(Source texts of formatted documents)
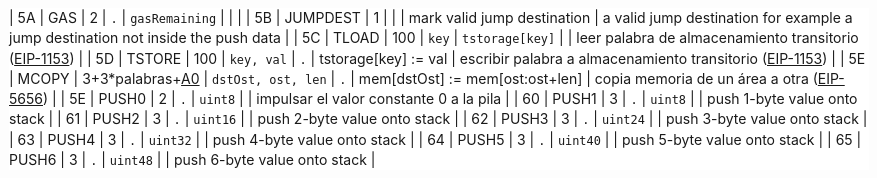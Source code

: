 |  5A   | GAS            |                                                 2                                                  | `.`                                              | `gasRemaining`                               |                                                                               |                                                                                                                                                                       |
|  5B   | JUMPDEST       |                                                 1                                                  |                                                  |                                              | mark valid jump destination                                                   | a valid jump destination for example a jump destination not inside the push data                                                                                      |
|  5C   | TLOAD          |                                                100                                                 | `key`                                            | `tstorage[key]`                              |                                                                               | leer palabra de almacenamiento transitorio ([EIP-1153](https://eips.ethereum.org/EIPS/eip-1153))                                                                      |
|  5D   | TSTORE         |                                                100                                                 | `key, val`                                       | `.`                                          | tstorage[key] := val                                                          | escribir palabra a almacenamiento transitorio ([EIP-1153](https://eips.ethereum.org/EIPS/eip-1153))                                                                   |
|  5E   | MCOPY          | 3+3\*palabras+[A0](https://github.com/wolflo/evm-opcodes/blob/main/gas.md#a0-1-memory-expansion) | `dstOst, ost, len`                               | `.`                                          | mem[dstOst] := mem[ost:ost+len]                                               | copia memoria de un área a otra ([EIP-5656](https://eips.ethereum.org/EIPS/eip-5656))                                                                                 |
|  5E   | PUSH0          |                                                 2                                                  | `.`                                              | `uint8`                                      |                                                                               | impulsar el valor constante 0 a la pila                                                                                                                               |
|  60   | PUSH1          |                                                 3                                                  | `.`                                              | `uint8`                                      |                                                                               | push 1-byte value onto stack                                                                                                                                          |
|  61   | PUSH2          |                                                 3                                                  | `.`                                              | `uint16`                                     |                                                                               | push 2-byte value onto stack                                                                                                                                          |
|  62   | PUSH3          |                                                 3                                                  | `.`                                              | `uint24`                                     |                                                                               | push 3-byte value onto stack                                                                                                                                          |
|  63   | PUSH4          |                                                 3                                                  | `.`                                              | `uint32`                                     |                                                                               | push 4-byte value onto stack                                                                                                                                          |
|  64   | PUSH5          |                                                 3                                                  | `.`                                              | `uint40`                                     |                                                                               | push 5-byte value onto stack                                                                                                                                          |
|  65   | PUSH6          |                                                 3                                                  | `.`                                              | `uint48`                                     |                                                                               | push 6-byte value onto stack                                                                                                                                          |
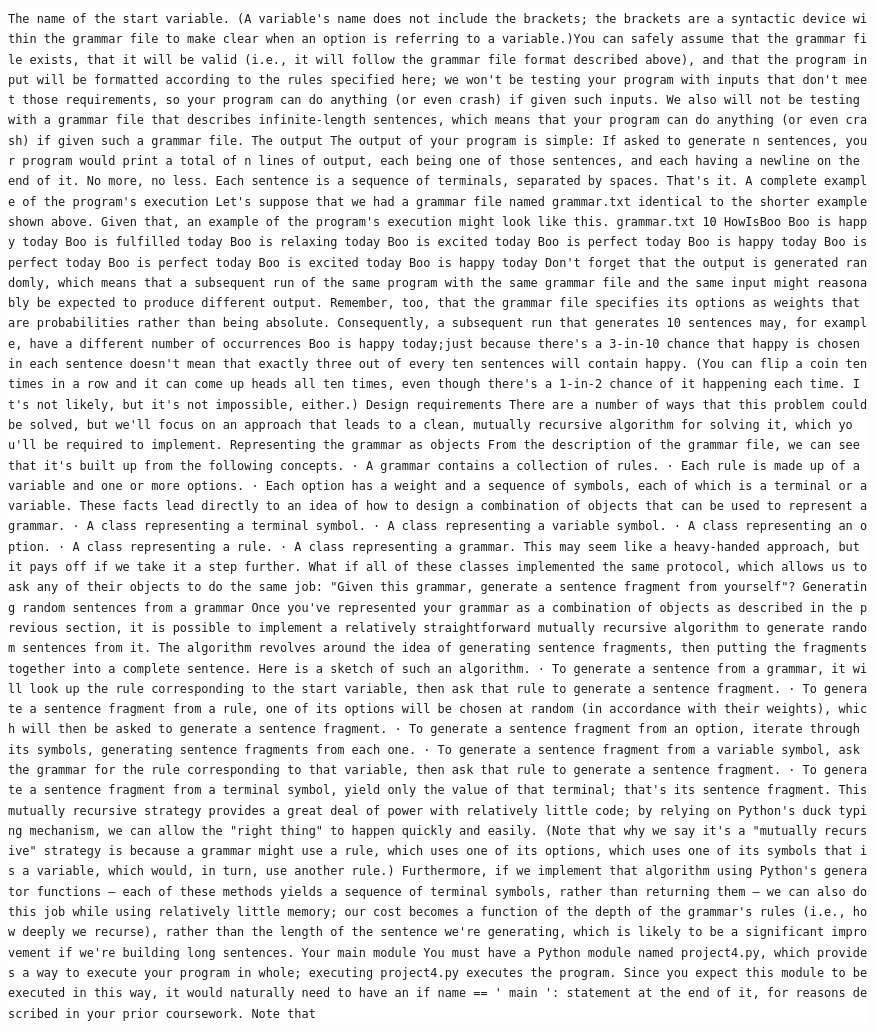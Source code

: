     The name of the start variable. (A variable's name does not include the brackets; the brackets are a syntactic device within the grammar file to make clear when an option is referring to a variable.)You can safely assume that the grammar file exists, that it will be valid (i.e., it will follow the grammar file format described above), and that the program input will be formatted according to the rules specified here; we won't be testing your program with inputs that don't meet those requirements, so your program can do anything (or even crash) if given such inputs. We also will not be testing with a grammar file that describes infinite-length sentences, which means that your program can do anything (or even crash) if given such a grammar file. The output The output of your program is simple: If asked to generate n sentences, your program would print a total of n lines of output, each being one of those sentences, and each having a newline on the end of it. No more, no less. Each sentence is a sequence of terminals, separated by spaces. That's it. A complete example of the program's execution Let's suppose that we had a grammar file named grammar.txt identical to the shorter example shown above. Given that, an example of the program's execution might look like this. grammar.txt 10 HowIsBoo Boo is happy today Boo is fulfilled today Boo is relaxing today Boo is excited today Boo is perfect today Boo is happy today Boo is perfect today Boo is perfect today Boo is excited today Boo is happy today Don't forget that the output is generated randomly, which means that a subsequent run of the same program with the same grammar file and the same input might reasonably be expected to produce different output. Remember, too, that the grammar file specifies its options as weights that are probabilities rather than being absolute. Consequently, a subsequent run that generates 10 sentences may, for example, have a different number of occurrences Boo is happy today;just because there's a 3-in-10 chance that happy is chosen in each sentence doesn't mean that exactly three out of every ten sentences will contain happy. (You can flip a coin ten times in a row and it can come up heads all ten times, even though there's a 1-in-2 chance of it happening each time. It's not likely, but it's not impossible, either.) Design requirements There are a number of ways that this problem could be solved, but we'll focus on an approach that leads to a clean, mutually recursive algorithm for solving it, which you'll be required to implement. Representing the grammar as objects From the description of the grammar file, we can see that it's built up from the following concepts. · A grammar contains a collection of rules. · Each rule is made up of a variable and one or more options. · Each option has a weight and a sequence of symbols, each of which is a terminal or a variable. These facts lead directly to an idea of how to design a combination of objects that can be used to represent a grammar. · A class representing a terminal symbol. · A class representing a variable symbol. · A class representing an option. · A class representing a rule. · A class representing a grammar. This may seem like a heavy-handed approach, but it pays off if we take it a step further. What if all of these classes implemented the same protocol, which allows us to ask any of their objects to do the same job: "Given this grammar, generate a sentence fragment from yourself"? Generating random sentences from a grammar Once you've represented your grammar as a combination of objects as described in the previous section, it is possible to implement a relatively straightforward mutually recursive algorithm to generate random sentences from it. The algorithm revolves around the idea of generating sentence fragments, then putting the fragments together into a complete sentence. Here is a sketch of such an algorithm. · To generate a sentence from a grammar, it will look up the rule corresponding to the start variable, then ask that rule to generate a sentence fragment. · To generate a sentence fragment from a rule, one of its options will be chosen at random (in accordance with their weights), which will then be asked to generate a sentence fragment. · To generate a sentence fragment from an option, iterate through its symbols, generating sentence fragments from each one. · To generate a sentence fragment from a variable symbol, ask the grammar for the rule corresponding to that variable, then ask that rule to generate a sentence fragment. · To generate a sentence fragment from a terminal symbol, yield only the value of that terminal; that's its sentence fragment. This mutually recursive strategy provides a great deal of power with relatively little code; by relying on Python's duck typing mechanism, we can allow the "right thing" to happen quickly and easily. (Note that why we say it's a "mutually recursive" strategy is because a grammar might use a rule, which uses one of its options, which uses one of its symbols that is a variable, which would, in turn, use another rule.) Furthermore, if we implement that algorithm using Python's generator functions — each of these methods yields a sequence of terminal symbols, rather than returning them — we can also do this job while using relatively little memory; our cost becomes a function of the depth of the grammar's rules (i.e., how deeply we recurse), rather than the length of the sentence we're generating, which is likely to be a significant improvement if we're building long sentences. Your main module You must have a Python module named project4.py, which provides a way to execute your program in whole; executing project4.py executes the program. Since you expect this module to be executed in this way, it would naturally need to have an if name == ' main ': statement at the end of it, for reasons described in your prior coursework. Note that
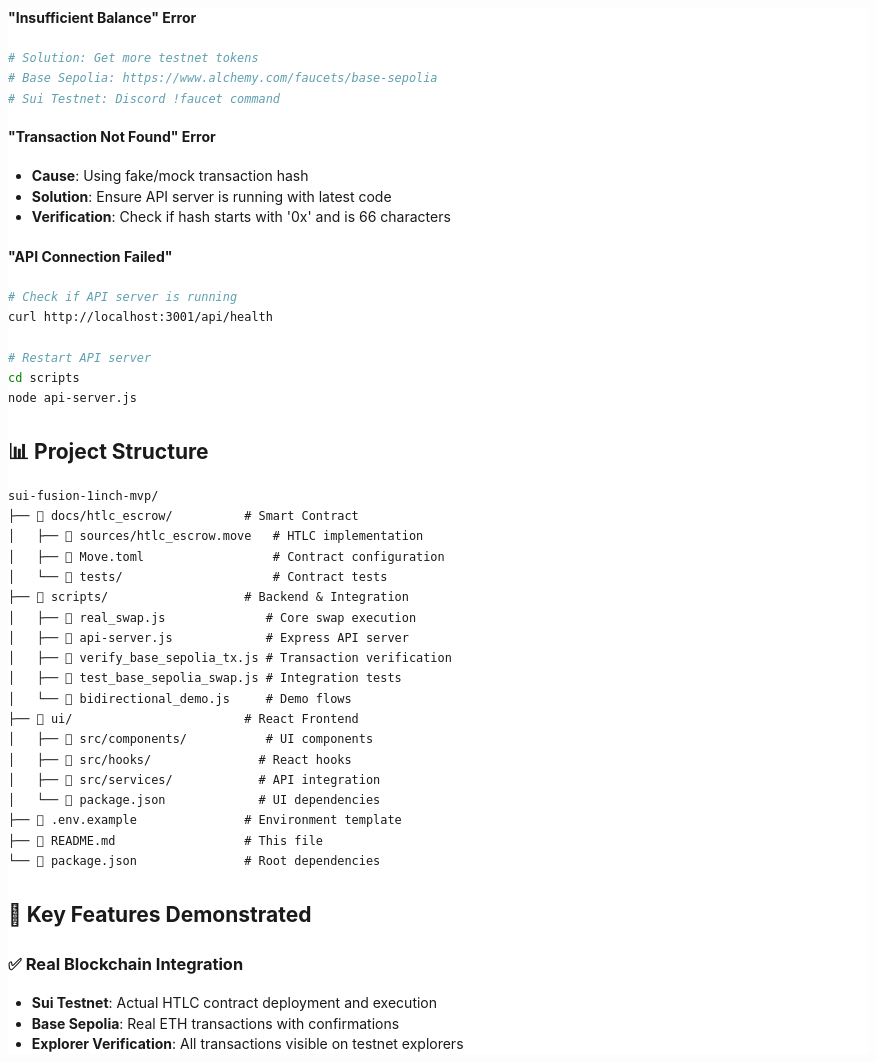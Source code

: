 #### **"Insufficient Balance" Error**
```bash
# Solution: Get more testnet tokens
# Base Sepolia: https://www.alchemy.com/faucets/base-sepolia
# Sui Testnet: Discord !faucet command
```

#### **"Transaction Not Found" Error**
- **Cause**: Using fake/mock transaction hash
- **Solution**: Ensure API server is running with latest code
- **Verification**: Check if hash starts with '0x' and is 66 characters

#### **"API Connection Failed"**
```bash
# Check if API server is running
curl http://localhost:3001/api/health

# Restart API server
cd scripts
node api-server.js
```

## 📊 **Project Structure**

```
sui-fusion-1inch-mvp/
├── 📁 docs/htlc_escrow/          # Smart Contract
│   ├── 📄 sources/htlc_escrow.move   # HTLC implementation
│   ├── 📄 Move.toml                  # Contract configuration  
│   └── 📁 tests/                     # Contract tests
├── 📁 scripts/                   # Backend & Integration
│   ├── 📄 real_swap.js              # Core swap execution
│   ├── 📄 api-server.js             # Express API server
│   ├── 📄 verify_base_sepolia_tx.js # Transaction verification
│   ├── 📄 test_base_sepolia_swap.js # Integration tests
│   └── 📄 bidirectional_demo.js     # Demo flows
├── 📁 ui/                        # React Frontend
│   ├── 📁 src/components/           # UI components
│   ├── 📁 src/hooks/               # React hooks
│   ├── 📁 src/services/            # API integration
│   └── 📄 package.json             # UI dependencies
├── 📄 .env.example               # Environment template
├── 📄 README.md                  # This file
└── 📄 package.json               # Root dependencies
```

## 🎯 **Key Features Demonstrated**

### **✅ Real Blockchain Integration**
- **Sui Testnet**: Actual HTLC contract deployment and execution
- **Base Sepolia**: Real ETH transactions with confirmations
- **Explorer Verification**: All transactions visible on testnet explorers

— WORK ITEM —
With the line containing "## 🎯 **Key Features Demonstrated**" as the first and the last line of the data as the final one, copy every line between them exactly, those two included.

— ANSWER —
## 🎯 **Key Features Demonstrated**

### **✅ Real Blockchain Integration**
- **Sui Testnet**: Actual HTLC contract deployment and execution
- **Base Sepolia**: Real ETH transactions with confirmations
- **Explorer Verification**: All transactions visible on testnet explorers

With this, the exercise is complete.